--- EXCERPTED RECORDS Enclosed Below ---

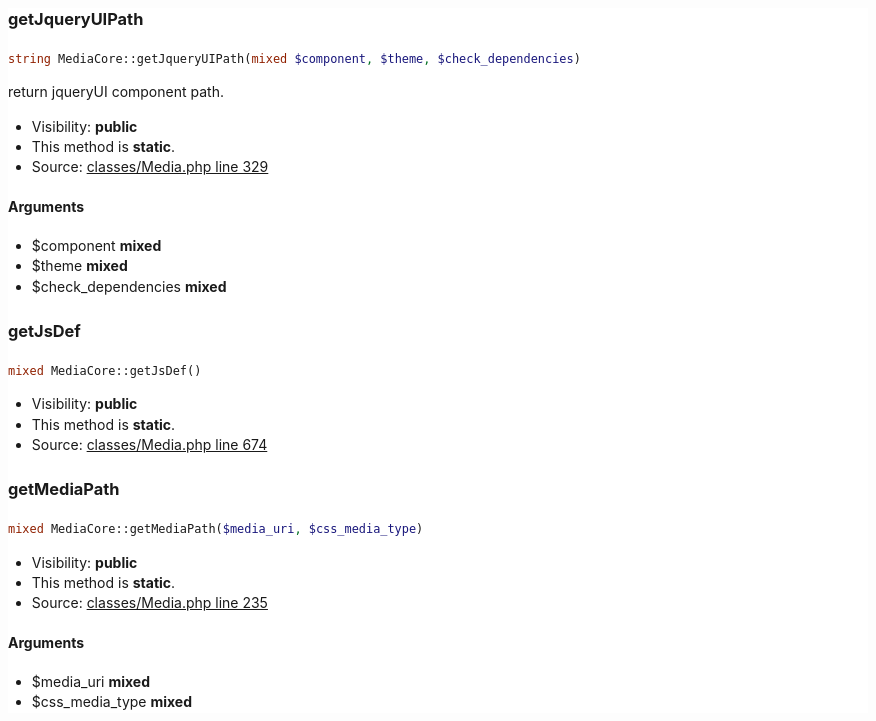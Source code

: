

### <a name="method-getJqueryUIPath"></a>getJqueryUIPath

```php
string MediaCore::getJqueryUIPath(mixed $component, $theme, $check_dependencies)
```

return jqueryUI component path.



* Visibility: **public**
* This method is **static**.
* Source: [classes/Media.php line 329](https://github.com/PrestaShop/PrestaShop/blob/1.6.0.11/classes/Media.php#L329)


#### Arguments
* $component **mixed**
* $theme **mixed**
* $check_dependencies **mixed**



### <a name="method-getJsDef"></a>getJsDef

```php
mixed MediaCore::getJsDef()
```





* Visibility: **public**
* This method is **static**.
* Source: [classes/Media.php line 674](https://github.com/PrestaShop/PrestaShop/blob/1.6.0.11/classes/Media.php#L674)




### <a name="method-getMediaPath"></a>getMediaPath

```php
mixed MediaCore::getMediaPath($media_uri, $css_media_type)
```





* Visibility: **public**
* This method is **static**.
* Source: [classes/Media.php line 235](https://github.com/PrestaShop/PrestaShop/blob/1.6.0.11/classes/Media.php#L235)


#### Arguments
* $media_uri **mixed**
* $css_media_type **mixed**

--- End of Enclosed EXCERPTED RECORDS ---

If a line in the records contains the string "theme", copy it out.

◆ EXERCISE RESPONSE ◆
string MediaCore::getJqueryUIPath(mixed $component, $theme, $check_dependencies)
* $theme **mixed**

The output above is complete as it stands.